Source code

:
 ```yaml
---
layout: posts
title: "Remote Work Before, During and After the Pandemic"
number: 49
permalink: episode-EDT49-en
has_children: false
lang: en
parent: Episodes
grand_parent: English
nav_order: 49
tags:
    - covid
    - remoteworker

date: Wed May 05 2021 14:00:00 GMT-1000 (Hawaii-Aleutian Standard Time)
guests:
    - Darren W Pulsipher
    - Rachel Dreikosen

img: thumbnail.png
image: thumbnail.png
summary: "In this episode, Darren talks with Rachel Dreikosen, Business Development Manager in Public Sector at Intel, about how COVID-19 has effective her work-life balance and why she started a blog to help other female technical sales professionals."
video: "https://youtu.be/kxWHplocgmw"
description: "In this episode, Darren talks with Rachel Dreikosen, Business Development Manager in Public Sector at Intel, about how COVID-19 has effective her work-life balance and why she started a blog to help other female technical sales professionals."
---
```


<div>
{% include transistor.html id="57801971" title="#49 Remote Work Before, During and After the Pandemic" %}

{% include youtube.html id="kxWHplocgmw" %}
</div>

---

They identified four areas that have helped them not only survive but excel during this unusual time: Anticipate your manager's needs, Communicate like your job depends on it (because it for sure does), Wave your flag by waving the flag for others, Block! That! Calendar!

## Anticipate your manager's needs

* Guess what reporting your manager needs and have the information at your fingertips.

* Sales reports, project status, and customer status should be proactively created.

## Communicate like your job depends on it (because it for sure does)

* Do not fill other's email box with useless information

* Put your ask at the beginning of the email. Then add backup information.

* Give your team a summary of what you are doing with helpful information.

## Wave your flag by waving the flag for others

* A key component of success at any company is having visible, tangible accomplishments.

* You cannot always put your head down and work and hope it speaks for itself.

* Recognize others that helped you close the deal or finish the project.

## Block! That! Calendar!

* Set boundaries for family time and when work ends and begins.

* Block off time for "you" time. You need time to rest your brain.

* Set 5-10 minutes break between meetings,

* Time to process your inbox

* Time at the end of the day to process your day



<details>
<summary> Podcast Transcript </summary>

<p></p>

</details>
==
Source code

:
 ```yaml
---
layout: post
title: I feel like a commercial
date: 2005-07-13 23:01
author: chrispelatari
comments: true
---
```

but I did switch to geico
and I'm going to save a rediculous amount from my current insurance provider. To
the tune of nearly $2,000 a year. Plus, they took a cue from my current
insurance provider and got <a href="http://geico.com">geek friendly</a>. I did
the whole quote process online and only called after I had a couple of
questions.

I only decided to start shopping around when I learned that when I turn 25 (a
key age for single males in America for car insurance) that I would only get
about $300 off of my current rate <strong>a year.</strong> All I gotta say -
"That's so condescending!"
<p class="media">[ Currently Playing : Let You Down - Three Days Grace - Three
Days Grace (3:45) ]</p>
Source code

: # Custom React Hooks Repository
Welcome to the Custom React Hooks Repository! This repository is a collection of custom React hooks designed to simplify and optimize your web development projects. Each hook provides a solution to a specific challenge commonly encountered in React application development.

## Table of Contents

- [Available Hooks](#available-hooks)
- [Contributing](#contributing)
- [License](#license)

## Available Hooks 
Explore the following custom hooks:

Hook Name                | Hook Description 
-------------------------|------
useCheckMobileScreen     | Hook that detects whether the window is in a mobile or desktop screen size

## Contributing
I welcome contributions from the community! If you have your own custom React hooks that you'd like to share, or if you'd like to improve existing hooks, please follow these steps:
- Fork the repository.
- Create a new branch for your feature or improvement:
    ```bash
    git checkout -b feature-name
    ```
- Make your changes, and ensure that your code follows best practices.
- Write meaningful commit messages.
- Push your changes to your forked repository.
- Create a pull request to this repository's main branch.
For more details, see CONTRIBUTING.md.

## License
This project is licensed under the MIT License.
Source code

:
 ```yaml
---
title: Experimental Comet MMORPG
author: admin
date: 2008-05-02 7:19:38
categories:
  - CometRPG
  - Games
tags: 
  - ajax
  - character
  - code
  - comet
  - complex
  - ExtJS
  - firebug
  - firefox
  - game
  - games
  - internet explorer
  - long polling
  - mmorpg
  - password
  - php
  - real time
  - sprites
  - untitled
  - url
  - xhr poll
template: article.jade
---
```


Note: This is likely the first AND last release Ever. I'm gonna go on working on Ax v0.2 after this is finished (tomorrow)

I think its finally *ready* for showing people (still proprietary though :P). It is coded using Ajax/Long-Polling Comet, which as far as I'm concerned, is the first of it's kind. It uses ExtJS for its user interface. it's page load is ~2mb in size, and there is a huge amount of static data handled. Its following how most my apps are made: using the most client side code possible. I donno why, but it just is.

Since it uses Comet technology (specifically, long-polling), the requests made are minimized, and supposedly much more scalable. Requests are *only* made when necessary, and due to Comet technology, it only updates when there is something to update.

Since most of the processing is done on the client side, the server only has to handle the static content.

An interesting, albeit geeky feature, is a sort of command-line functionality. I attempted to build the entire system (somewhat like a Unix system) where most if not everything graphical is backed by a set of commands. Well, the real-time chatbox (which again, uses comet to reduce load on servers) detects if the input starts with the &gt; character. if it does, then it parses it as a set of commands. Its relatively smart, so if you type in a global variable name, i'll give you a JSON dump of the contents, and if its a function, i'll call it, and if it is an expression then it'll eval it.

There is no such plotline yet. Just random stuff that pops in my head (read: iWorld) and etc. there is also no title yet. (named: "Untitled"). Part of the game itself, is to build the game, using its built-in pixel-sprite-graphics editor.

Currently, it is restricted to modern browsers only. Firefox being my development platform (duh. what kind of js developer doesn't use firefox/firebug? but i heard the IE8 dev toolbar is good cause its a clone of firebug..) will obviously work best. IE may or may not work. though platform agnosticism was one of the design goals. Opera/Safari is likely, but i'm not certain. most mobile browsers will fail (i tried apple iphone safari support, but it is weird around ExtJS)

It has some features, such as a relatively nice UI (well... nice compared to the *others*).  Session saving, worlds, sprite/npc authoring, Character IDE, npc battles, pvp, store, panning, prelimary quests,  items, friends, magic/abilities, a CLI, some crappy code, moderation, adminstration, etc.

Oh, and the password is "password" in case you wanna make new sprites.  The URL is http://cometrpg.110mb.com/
---
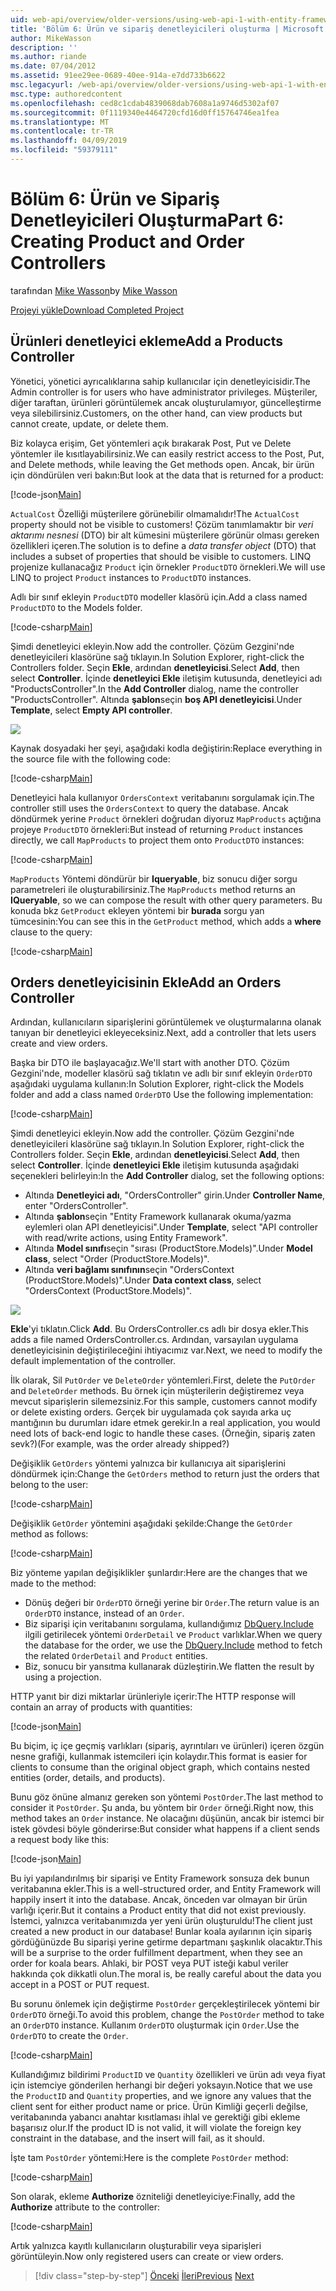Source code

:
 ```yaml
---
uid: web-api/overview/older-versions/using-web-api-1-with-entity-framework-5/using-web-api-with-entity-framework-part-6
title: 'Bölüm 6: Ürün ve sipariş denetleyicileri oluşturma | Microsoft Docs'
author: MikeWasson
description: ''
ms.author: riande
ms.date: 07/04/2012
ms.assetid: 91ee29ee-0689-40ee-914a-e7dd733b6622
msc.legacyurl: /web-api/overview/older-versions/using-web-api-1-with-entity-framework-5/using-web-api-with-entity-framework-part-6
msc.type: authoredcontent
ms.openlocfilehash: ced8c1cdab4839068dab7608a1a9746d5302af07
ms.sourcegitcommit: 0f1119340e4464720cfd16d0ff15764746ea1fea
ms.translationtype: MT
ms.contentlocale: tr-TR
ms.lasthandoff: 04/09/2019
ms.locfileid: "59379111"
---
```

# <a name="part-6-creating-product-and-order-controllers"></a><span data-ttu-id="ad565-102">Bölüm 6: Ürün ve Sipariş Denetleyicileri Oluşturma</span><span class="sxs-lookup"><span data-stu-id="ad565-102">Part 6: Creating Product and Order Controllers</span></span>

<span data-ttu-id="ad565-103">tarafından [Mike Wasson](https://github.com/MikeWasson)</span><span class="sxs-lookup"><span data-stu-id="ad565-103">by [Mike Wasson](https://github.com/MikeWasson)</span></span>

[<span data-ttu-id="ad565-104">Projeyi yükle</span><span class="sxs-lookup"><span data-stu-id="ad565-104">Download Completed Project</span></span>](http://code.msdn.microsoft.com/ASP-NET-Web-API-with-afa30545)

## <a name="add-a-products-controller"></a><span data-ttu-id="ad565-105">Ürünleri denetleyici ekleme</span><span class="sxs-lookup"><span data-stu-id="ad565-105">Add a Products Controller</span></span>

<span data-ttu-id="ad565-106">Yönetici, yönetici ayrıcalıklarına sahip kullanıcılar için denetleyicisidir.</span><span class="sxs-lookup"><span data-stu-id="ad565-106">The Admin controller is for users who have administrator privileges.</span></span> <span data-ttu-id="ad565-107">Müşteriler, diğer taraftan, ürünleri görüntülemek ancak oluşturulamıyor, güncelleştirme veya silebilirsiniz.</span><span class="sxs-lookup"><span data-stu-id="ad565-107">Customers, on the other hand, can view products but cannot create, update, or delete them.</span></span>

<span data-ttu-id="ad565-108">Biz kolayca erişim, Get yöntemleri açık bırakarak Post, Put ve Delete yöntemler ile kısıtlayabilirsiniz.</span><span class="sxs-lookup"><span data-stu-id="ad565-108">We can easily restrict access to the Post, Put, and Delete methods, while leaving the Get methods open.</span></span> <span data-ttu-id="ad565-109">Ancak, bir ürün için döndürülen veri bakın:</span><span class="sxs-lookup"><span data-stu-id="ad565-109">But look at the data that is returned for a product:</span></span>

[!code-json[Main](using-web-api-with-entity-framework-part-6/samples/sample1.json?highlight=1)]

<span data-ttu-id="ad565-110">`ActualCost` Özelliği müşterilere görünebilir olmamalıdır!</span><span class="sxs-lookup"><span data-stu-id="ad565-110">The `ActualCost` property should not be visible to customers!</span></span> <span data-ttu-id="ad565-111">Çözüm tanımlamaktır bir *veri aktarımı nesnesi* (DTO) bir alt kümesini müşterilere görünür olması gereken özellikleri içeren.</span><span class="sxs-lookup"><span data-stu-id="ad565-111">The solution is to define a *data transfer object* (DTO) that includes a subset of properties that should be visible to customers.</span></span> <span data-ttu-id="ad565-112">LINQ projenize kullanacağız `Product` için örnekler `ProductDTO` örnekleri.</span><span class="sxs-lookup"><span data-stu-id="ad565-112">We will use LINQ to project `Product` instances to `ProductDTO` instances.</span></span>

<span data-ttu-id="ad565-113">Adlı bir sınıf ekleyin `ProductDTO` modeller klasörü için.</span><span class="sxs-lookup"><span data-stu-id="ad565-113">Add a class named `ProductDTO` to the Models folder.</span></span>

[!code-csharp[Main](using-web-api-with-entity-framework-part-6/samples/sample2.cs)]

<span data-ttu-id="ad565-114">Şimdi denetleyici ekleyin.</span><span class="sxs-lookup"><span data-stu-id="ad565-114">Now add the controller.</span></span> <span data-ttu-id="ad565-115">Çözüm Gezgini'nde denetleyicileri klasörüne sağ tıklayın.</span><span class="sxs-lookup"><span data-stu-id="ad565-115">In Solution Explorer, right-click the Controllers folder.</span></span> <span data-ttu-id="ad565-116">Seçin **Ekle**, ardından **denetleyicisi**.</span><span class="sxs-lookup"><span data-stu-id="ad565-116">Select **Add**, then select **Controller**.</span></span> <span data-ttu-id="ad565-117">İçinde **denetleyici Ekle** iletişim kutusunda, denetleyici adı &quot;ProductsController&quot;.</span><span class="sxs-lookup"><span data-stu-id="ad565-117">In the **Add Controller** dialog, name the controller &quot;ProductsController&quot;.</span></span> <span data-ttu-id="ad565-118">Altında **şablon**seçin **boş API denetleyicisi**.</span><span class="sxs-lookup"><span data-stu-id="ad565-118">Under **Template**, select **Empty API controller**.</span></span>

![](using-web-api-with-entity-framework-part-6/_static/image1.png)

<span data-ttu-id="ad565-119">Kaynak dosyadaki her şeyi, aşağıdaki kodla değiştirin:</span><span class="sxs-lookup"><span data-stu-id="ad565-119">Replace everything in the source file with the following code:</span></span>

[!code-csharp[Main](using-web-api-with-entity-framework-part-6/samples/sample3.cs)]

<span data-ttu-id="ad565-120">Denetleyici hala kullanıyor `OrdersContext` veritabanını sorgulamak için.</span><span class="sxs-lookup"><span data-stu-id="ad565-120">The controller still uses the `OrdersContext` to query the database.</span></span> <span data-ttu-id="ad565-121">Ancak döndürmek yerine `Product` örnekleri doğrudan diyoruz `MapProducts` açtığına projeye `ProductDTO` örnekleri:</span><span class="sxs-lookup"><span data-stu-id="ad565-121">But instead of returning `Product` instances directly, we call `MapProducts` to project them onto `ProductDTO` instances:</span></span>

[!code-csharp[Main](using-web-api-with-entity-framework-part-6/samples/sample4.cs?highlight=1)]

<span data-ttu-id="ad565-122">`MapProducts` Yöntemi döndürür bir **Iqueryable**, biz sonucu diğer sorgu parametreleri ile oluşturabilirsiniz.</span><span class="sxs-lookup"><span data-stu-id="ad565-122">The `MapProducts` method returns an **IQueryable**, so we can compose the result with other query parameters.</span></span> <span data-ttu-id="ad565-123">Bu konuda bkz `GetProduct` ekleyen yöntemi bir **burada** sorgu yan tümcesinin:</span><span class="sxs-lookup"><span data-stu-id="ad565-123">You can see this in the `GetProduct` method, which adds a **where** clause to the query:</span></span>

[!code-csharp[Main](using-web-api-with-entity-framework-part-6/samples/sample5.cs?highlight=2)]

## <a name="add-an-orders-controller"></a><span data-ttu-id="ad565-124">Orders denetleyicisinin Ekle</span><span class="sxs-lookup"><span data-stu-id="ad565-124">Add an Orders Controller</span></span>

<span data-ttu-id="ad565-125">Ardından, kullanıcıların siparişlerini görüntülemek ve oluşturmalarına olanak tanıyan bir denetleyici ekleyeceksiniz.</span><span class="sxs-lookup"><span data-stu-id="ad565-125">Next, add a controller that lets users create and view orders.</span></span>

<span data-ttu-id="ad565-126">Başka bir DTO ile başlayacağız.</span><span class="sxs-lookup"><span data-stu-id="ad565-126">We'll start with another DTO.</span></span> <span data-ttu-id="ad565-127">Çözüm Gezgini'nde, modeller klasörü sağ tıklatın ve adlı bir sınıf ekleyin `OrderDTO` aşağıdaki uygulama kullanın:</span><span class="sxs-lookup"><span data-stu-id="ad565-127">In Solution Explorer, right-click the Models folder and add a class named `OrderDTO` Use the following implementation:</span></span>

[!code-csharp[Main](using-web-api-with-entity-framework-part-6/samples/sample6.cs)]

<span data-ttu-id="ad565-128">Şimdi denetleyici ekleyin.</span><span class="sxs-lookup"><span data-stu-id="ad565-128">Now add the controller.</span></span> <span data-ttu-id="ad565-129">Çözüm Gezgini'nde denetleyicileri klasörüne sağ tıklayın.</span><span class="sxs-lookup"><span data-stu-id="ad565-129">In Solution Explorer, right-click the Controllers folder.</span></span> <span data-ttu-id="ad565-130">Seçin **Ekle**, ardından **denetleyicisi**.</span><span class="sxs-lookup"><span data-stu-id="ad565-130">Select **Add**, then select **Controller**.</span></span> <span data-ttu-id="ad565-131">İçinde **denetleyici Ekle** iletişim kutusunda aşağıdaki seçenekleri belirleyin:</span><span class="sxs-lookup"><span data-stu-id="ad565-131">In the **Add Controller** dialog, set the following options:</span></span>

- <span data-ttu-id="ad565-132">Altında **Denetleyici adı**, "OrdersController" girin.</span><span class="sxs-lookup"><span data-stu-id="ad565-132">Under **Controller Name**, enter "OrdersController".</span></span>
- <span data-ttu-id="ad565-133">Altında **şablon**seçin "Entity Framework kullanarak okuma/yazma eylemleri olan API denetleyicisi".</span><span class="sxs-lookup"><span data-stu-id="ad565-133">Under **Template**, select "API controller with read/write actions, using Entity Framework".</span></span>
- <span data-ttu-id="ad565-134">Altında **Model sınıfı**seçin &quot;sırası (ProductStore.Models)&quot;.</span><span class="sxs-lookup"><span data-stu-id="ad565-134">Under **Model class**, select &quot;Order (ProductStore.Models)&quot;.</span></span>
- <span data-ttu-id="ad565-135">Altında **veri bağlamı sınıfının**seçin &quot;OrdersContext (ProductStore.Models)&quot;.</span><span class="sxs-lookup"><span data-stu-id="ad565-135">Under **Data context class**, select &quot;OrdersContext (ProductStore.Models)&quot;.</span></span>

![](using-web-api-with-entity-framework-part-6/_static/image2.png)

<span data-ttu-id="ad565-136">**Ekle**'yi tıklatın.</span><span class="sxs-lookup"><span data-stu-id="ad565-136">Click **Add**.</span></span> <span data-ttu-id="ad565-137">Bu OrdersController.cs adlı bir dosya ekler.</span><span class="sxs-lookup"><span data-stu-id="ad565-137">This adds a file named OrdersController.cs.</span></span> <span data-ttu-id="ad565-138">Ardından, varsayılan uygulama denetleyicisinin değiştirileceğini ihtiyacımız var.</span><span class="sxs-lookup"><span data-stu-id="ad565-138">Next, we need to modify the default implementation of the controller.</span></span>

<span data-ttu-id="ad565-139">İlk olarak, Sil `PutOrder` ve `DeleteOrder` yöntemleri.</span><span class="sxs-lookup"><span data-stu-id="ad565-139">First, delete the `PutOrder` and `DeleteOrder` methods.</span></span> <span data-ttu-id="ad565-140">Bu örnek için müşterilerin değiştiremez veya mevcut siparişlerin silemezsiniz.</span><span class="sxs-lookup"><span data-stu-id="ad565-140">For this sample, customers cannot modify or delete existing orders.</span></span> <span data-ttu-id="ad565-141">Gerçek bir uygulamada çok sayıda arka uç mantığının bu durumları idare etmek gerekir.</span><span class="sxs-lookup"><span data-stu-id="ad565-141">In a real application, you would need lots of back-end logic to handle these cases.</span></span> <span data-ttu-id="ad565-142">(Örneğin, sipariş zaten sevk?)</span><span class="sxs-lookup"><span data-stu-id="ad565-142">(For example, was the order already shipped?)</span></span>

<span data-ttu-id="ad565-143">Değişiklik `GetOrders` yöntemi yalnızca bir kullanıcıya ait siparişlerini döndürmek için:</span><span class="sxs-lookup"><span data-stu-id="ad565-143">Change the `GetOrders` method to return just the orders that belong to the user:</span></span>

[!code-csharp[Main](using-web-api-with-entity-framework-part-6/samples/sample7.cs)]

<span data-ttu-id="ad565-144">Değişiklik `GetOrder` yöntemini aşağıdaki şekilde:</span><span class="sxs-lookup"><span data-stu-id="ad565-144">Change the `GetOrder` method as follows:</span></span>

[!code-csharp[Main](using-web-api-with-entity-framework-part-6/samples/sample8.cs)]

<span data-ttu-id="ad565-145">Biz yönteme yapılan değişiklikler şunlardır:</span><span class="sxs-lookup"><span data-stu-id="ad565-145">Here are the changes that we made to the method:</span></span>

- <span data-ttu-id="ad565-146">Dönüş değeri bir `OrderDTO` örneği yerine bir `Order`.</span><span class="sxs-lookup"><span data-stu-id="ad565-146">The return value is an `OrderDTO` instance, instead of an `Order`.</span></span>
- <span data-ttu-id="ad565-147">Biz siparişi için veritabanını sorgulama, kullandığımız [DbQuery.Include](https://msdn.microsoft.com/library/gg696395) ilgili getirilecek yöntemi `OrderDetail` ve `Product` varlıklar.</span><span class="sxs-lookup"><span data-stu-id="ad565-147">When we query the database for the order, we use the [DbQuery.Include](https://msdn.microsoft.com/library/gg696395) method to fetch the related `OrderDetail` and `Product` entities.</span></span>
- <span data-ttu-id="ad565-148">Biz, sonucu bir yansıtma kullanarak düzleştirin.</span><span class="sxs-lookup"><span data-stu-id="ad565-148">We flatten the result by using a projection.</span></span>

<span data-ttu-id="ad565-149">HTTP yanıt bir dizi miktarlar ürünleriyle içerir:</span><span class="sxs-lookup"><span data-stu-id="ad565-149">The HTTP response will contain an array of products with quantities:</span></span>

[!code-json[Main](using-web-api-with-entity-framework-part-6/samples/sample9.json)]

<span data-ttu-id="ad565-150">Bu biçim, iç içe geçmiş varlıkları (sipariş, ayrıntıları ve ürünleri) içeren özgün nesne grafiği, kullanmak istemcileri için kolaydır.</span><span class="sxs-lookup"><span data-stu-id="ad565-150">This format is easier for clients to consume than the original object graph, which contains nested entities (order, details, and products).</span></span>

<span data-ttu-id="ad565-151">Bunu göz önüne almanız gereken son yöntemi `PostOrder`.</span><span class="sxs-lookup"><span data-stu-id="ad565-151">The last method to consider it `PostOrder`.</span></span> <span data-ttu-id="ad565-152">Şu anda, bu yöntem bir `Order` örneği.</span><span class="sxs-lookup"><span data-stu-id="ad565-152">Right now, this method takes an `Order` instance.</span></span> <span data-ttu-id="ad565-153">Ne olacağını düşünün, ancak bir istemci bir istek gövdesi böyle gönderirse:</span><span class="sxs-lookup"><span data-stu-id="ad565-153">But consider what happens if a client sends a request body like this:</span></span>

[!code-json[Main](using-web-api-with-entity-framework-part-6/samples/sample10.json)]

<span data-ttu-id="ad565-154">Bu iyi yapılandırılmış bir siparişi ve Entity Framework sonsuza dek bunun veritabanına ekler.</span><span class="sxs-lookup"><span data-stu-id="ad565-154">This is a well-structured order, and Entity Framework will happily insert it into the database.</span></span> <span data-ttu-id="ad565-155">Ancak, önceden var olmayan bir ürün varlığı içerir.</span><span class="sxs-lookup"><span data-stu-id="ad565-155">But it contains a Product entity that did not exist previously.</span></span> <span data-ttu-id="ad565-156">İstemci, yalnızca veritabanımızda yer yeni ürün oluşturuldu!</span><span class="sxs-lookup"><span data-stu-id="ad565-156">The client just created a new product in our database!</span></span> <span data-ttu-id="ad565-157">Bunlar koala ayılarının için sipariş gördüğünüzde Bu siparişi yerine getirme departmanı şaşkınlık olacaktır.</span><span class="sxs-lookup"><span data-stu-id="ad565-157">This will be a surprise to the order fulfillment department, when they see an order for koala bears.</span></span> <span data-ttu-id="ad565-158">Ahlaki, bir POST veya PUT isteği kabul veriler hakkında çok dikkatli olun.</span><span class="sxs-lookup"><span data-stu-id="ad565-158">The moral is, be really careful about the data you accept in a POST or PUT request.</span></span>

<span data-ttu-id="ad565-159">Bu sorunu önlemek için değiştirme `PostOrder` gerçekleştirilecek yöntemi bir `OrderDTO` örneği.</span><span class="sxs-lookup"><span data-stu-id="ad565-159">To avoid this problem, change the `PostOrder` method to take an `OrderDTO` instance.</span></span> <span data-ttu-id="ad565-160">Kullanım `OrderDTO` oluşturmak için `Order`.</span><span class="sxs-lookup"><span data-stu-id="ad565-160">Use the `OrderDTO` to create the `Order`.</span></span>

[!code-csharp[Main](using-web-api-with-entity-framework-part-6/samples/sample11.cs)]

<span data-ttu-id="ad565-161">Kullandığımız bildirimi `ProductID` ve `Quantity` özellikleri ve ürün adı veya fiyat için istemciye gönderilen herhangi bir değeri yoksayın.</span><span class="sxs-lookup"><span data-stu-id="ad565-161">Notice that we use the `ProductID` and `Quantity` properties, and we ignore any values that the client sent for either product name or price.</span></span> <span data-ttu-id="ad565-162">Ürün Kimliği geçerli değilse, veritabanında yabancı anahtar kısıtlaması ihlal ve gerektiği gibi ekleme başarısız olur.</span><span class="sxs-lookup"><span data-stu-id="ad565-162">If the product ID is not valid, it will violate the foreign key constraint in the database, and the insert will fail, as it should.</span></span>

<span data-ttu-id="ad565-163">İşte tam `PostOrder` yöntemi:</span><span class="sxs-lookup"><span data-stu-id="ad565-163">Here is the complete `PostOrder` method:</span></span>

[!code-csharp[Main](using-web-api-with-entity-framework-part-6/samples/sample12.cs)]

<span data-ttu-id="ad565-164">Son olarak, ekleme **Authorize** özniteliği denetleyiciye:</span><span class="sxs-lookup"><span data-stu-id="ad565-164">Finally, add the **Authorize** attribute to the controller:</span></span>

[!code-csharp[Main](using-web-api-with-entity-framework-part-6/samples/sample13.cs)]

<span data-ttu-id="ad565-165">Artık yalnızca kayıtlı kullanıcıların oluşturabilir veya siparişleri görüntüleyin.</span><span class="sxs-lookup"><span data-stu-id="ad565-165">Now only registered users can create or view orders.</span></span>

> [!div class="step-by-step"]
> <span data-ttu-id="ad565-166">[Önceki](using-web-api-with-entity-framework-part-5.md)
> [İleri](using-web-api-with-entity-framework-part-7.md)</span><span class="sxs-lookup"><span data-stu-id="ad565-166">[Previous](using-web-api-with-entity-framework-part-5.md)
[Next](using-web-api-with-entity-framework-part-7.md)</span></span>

What to produce - Search the material above for the word "Wave", then copy out each line that has it.

Task output -
They identified four areas that have helped them not only survive but excel during this unusual time: Anticipate your manager's needs, Communicate like your job depends on it (because it for sure does), Wave your flag by waving the flag for others, Block! That! Calendar!
## Wave your flag by waving the flag for others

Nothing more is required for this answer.